In fashion terms, the themes of witchcraft and the Occult seem to have an unlimited amount of mileage. In the broadest sense black, for instance, is a classic; it has always been a part of some of the best-known designers’ collections; however, the color is also an allusion to the Gothic—a trend that has been stubbornly persistent since the emergence of the Rick Owens-inspired “Health Goth” look a few years back. According to WGSN, the trends of “Victoriana,” “Pastel Goth,” and “Sports Goth” have all evolved from Heath Goth over the past three years and are still prevalent within recent collections of fashion designers such as Rodarte A/W 2016 and Y-3 A/W 2017. This surge in interest has not just been exclusive to the catwalk but has also inspired the high street and more commercial brands such as Wild Fox and Gypsy Warrior. (In a less literal extension of the Gothic trend, one-time fashion writer turned actress Tavi Gevinson has taken it one step further by performing as the impressionable character of Mary Warren in Arthur Miller’s famous play The Crucible on Broadway…fashion’s literal embodiment of Goth.)

Beyond the catwalk, re-imagined representations of witches in popular culture have also proliferated, including in films like The Neon Demon and Don’t Knock Twice and television shows like Penny Dreadful and American Horror Story: Coven. Furthermore, the enticing and empowering visuals of the witch have propelled the growth of an online community of social media witches. On Instagram, young women transform themselves into modern witches through makeup tutorials and selfies, each one evolving their own visual styles and reframing witchcraft on their own terms. Posts with hashtags like #witchy, #coven, and #witchesofinstagram are growing in popularity.

Instagram influencer Princess Gollum explores her unique approach to the Occult by creating beauty looks to bewitch her followers (currently her coven clocks in at over 90,000 and is growing every day). By contrast, Bri Luna (a.k.a. The Hoodwitch), is a practicing witch. Her Instagram is beautifully curated and aesthetically enticing, but witchcraft is an authentic part of Bri’s life and spiritual journey. Beyond makeup, Bri curates a collection of “Everyday Magic for the Modern Mystic” (complete with witchy emoji and all). 

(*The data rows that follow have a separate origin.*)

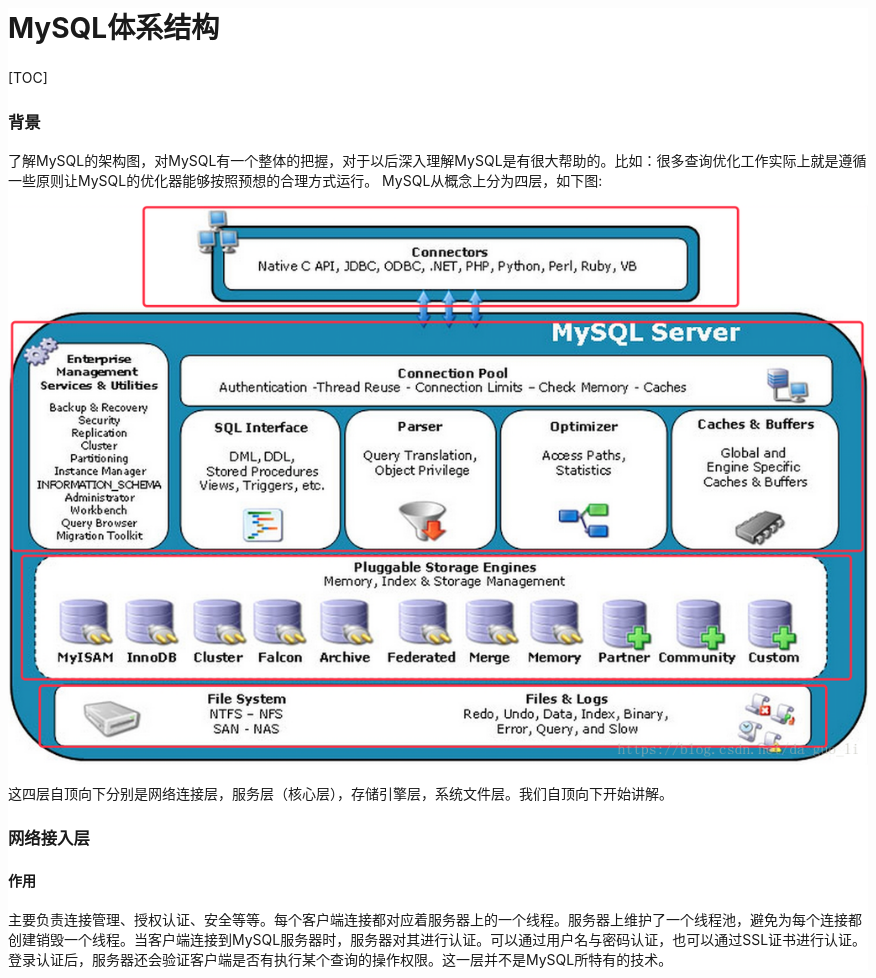 

# MySQL体系结构

[TOC]



### 背景

​    了解MySQL的架构图，对MySQL有一个整体的把握，对于以后深入理解MySQL是有很大帮助的。比如：很多查询优化工作实际上就是遵循一些原则让MySQL的优化器能够按照预想的合理方式运行。 MySQL从概念上分为四层，如下图:

![img](mdpic/70.png)

这四层自顶向下分别是网络连接层，服务层（核心层），存储引擎层，系统文件层。我们自顶向下开始讲解。



### 网络接入层

#### 作用

​     主要负责连接管理、授权认证、安全等等。每个客户端连接都对应着服务器上的一个线程。服务器上维护了一个线程池，避免为每个连接都创建销毁一个线程。当客户端连接到MySQL服务器时，服务器对其进行认证。可以通过用户名与密码认证，也可以通过SSL证书进行认证。登录认证后，服务器还会验证客户端是否有执行某个查询的操作权限。这一层并不是MySQL所特有的技术。
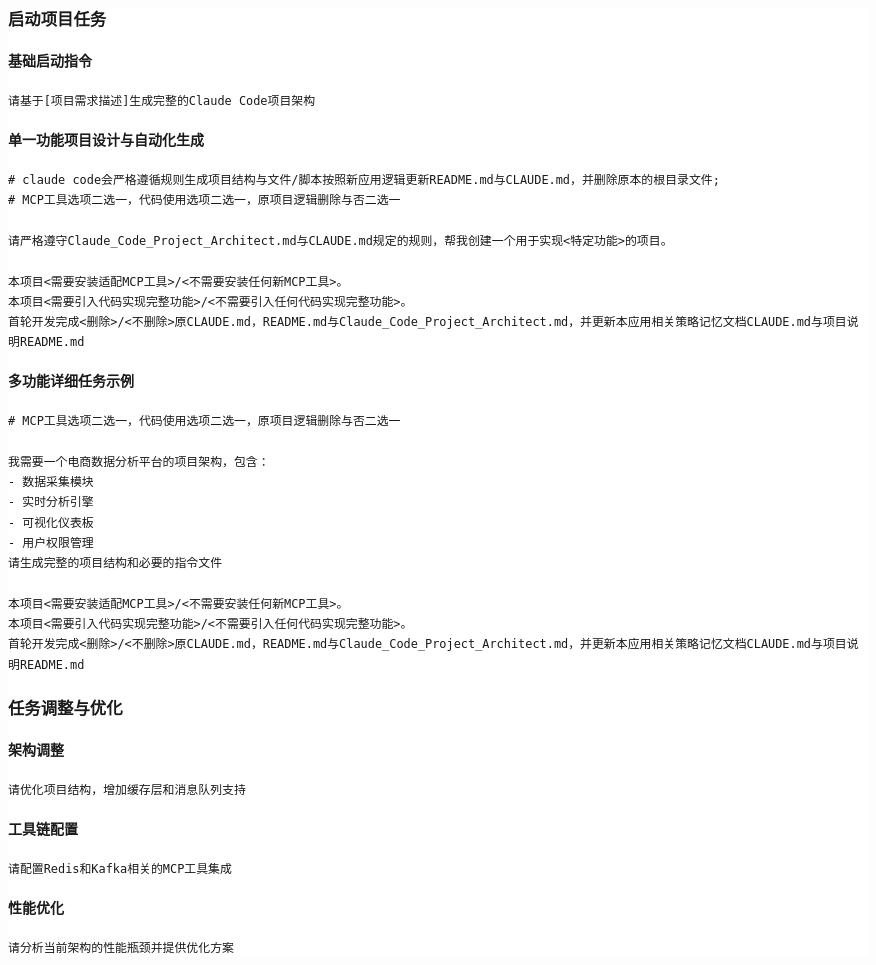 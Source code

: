 ### 启动项目任务

#### 基础启动指令
```
请基于[项目需求描述]生成完整的Claude Code项目架构
```

#### 单一功能项目设计与自动化生成
```
# claude code会严格遵循规则生成项目结构与文件/脚本按照新应用逻辑更新README.md与CLAUDE.md，并删除原本的根目录文件;
# MCP工具选项二选一，代码使用选项二选一，原项目逻辑删除与否二选一

请严格遵守Claude_Code_Project_Architect.md与CLAUDE.md规定的规则，帮我创建一个用于实现<特定功能>的项目。

本项目<需要安装适配MCP工具>/<不需要安装任何新MCP工具>。
本项目<需要引入代码实现完整功能>/<不需要引入任何代码实现完整功能>。
首轮开发完成<删除>/<不删除>原CLAUDE.md，README.md与Claude_Code_Project_Architect.md，并更新本应用相关策略记忆文档CLAUDE.md与项目说明README.md
```

#### 多功能详细任务示例
```
# MCP工具选项二选一，代码使用选项二选一，原项目逻辑删除与否二选一

我需要一个电商数据分析平台的项目架构，包含：
- 数据采集模块
- 实时分析引擎  
- 可视化仪表板
- 用户权限管理
请生成完整的项目结构和必要的指令文件

本项目<需要安装适配MCP工具>/<不需要安装任何新MCP工具>。
本项目<需要引入代码实现完整功能>/<不需要引入任何代码实现完整功能>。
首轮开发完成<删除>/<不删除>原CLAUDE.md，README.md与Claude_Code_Project_Architect.md，并更新本应用相关策略记忆文档CLAUDE.md与项目说明README.md
```

### 任务调整与优化

#### 架构调整
```
请优化项目结构，增加缓存层和消息队列支持
```

#### 工具链配置
```
请配置Redis和Kafka相关的MCP工具集成
```

#### 性能优化
```
请分析当前架构的性能瓶颈并提供优化方案
```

So herein lies the dilemma: has this theme of witchcraft in popular culture become a commodified good, akin to something you can slip on and off like a pair of Louboutins, or is there something bigger at play? Can this surge in themes of the Occult be put to meaningful use in our society rather than just a surface trend for the fashion conscious? Could witchcraft be a new communication platform, a way in which to get our voices heard to benefit women everywhere? Can this witchcraft be a celebration of female empowerment in these hotly political times?

In an increasingly uncertain world, witchcraft could perhaps become a means of asking women to reflect on their own heritage and beliefs. From the Salem Witch Trials to more recent political ‘witch hunts,’ the strength and resilience of the witch could enable women to revisit a place within themselves that may have been forgotten—a place in which they can find our own authenticity, truth, and channel mystical power…perhaps something bigger to believe in when worldly institutions begin to break down.

Perhaps now is the time to rid the world of the negative myths and stereotypes of the witch and what she used to personify historically, replacing her with a strong, complex and authentic woman worthy of respect, warts and all. Witches were historically feared, after all, for they mysterious interiority and imperviousness to the patriarchy. In 2017, are these not positive, aspirational qualities? For their part, designers are taking the witch theme and running with it in creating modern sartorial #covens. Surely this new interpretation of witchcraft can only serve to instill us all with the hope of a better future in a world that is currently in flux.

Indeed, in the words of the 90s film The Craft, witchcraft in 2017 can be seen as a new call to arms: “Now is the time. This is the hour. Ours is the magic. Ours is the power.”